Brigadier-General Ramatoulie D. K. Sanneh MRG is an officer of the Gambia National Army. She joined as an enlisted member before being commissioned as a captain in May 2006. Sanneh was appointed a Member of the National Order of the Republic of The Gambia in 2010 and was promoted to the rank of brigadier-general in May 2011. She became Gambia's first female army general and has since worked to reduce gender-based violence in the country.

== Biography ==
Ramatoulie D. K. Sanneh enlisted in the Gambia National Army. She was promoted from the non-commissioned officer rank of corporal to the commissioned officer rank of captain in May 2006. In April 2008 she was promoted to the rank of major by Gambian President Yahya Jammeh. On 7 January 2010 she was appointed to become a Member of the National Order of the Republic of The Gambia (MRG) by President Jammeh; at this time she held the rank of colonel.

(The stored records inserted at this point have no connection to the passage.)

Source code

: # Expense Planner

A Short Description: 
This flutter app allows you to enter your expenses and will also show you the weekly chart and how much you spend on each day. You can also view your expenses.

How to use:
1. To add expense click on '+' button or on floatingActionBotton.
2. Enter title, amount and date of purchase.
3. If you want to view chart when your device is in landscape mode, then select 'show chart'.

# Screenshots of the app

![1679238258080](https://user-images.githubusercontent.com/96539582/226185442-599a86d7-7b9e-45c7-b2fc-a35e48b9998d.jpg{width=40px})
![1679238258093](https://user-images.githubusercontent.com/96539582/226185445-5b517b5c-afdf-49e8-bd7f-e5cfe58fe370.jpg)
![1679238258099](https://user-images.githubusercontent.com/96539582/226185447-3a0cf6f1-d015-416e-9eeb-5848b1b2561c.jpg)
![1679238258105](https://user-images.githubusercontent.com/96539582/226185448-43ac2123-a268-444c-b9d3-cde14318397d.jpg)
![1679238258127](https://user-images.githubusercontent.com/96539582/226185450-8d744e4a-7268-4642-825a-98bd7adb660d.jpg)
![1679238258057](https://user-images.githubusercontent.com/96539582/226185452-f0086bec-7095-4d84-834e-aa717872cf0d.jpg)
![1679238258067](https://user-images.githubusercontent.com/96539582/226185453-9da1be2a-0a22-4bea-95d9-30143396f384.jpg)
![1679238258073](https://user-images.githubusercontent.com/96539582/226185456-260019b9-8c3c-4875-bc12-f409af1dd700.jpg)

In May 2011 Sanneh was promoted to the rank of brigadier-general, becoming Gambia's first female army general. The promotion was hailed in the local press as a milestone in the history of the Gambian Army and a step towards empowerment of women. Sanneh was said to have "proven her commitment and dedication to duty and has served her institution with a high sense of respect, loyalty and discipline".

Sanneh has since led campaigns against gender-based violence in Gambia in her role as Chief Adviser to the Gender Focal Officer in the Gambian Army. She committed the Gambian Armed Forces to work with the Network Against Gender Based Violence and noted that the army had set up gender offices in its barracks to provide expertise on the issue.